Kerecis has found a fishy way to battle the growing problem of chronic wounds and faltering healing factors
Six hours north of Reykjavik, along a narrow road tracing windswept fjords, is the Icelandic town of Isafjordur, home of 3,000 people and the midnight sun. On a blustery May afternoon, snow still fills the couloirs that loom over the docks, where the Pall Palsson, a 583-ton trawler, has just returned from a three-day trip. Below the rust-spotted deck, neat boxes are packed with freshly caught fish and ice. “If you take all the skins from that trawler,” says Fertram Sigurjonsson, the chairman and chief executive officer of Kerecis Ltd., gesturing over the catch, “we would be able to treat one in five wounds in the world.”
Iceland has a long history of working with fish leather. “My grandfather’s first shoes were the skin of a catfish,” Sigurjonsson says.
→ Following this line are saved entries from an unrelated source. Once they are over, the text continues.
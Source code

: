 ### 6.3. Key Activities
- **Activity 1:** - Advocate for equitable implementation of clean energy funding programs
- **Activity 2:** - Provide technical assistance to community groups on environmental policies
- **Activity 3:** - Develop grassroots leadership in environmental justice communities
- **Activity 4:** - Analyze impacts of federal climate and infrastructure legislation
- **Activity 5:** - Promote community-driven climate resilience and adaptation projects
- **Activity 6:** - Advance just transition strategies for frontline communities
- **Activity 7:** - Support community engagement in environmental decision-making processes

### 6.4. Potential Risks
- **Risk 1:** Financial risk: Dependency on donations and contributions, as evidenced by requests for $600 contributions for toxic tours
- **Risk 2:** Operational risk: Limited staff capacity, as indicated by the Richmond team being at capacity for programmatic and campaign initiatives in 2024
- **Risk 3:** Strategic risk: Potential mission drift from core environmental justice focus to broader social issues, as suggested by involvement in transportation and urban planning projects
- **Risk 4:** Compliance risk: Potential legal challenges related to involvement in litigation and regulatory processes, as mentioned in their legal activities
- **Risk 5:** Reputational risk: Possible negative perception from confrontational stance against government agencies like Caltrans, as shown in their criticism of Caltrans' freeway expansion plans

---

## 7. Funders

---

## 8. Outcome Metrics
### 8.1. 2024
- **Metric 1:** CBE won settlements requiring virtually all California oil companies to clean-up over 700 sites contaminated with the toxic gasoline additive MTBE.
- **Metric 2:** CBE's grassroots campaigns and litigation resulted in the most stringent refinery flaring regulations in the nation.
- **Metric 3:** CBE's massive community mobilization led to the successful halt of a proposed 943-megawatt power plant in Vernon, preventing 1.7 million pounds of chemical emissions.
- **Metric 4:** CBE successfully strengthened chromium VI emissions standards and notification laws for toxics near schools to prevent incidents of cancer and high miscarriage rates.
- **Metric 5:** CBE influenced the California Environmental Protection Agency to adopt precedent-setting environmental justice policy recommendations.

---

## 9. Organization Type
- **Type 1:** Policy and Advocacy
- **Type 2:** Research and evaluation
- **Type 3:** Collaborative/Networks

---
Instead of kilometers, Icelanders used to mark distance in wornout fish shoes. Sigurjonsson and his small company have spent the past nine years applying this tradition to the treatment of chronic wounds, those that take longer than a month to heal.
The materials in fish skin, particularly omega-3 fatty acids, yield natural anti- inflammatory effects that speed healing. When placed on wounds, the product, made from dried and processed fish skin, works as an extracellular matrix, a group of proteins and starches that plays a crucial role in recovery. In a healthy person, a matrix surrounds cells and binds them to tissue, generating the growth of new epidermis. But in chronic wounds, this natural structure fails to form. So like a garden trellis, the fish skin provides the body’s own cells a structure to grow around so they can form healthy tissue, gradually becoming incorporated into the closing wound.